**TO DO:**
Set down exactly, from the records below, the line with "<div>Auditoria JPA nas entidades</div>" through the line with "## About this repository", and nothing else.

(Beginning of MATERIAL FOR THIS TASK)

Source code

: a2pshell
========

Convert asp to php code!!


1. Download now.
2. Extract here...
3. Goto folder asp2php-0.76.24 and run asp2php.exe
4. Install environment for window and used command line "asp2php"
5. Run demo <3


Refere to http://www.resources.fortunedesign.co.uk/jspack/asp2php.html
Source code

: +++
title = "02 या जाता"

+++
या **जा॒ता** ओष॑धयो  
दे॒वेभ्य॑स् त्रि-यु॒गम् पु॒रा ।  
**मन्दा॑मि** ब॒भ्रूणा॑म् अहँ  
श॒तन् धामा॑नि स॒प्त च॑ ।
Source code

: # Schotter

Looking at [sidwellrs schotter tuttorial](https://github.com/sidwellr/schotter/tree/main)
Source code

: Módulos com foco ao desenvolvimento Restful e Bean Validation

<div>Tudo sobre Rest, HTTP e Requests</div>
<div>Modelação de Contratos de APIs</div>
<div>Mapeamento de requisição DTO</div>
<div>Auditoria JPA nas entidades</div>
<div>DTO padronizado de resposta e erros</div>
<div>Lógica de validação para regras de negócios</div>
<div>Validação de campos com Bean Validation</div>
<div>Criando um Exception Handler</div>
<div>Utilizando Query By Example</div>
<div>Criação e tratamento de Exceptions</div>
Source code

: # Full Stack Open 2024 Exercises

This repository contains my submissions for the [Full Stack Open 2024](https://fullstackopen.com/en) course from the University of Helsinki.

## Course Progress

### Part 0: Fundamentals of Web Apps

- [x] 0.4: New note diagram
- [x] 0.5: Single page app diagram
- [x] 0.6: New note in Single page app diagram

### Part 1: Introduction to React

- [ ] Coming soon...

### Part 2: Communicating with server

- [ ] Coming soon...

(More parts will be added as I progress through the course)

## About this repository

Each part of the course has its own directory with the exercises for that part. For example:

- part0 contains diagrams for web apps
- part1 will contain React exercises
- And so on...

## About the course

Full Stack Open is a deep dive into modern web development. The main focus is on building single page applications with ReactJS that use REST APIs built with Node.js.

(End of MATERIAL FOR THIS TASK)
(Beginning of MATERIAL FOR THIS TASK)

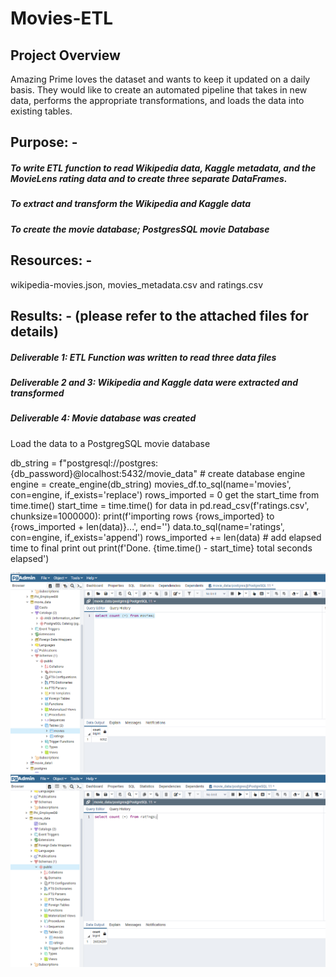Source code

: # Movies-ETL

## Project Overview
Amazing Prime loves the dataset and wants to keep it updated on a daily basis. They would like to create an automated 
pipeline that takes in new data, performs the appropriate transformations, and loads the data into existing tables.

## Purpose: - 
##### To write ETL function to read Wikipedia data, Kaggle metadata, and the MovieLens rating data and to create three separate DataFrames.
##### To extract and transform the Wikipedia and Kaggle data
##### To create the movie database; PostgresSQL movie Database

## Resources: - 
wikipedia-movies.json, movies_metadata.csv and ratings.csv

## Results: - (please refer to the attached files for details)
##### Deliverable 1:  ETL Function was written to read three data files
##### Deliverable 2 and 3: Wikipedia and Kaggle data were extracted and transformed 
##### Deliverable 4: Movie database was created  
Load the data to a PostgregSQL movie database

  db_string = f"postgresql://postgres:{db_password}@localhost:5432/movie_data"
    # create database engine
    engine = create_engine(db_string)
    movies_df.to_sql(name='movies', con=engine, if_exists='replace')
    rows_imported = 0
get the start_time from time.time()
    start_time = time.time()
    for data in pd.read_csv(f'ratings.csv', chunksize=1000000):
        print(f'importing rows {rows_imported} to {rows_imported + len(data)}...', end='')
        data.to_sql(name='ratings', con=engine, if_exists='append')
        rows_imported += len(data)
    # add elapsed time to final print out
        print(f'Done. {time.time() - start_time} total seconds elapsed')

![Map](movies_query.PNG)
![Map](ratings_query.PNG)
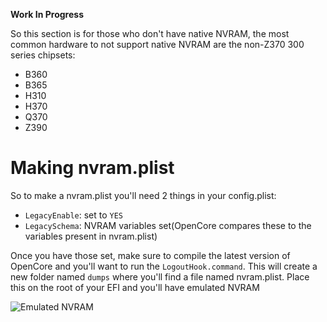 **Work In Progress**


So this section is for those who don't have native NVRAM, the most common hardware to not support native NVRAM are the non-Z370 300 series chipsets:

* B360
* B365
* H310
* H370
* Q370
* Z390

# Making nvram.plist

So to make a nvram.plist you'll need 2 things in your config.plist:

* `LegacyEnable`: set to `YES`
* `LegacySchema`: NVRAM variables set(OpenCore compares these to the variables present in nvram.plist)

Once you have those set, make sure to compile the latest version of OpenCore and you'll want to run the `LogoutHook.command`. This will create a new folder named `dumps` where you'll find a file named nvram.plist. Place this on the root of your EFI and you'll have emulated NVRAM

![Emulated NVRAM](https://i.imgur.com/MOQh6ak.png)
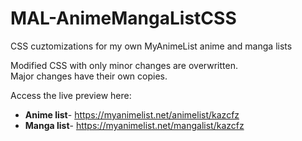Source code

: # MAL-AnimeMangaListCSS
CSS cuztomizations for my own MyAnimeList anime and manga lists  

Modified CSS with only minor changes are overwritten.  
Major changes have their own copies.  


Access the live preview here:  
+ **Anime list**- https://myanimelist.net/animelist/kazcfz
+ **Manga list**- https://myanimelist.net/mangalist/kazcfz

(End of MATERIAL FOR THIS TASK)
(Beginning of MATERIAL FOR THIS TASK)

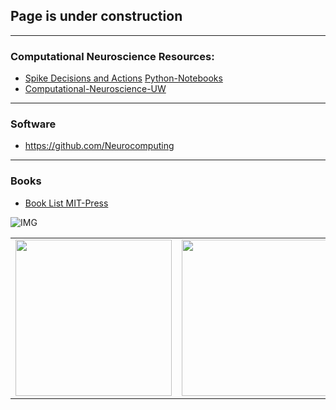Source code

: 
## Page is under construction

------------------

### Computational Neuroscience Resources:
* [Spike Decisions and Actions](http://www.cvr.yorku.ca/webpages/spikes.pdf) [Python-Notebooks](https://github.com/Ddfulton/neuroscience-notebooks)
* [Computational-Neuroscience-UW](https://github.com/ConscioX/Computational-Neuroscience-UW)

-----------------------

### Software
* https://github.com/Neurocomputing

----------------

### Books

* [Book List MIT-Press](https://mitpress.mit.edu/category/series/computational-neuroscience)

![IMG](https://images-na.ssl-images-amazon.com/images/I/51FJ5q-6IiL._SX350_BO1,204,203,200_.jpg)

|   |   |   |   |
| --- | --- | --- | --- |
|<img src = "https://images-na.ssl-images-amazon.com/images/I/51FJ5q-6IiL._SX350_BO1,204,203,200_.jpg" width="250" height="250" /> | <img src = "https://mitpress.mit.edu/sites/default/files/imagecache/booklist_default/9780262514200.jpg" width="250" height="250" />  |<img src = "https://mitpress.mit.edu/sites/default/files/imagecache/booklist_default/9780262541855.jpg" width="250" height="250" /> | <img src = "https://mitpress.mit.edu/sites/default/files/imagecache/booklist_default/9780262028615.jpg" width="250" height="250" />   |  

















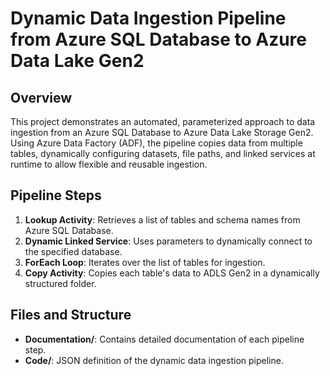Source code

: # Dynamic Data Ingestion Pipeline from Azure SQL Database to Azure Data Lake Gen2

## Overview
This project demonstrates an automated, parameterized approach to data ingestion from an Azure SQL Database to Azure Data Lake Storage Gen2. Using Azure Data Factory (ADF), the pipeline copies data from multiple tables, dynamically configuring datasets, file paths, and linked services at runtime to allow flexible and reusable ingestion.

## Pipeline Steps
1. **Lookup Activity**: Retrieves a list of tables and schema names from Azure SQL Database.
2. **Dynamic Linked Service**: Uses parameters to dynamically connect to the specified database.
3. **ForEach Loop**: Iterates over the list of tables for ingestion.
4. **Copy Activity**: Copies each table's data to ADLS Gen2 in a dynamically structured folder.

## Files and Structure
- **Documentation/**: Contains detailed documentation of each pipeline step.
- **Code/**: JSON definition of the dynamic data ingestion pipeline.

(End of MATERIAL FOR THIS TASK)

**TASK RESPONSE:**
<div>Auditoria JPA nas entidades</div>
<div>DTO padronizado de resposta e erros</div>
<div>Lógica de validação para regras de negócios</div>
<div>Validação de campos com Bean Validation</div>
<div>Criando um Exception Handler</div>
<div>Utilizando Query By Example</div>
<div>Criação e tratamento de Exceptions</div>
Source code

: # Full Stack Open 2024 Exercises

This repository contains my submissions for the [Full Stack Open 2024](https://fullstackopen.com/en) course from the University of Helsinki.

## Course Progress

### Part 0: Fundamentals of Web Apps

- [x] 0.4: New note diagram
- [x] 0.5: Single page app diagram
- [x] 0.6: New note in Single page app diagram

### Part 1: Introduction to React

- [ ] Coming soon...

### Part 2: Communicating with server

- [ ] Coming soon...

(More parts will be added as I progress through the course)

## About this repository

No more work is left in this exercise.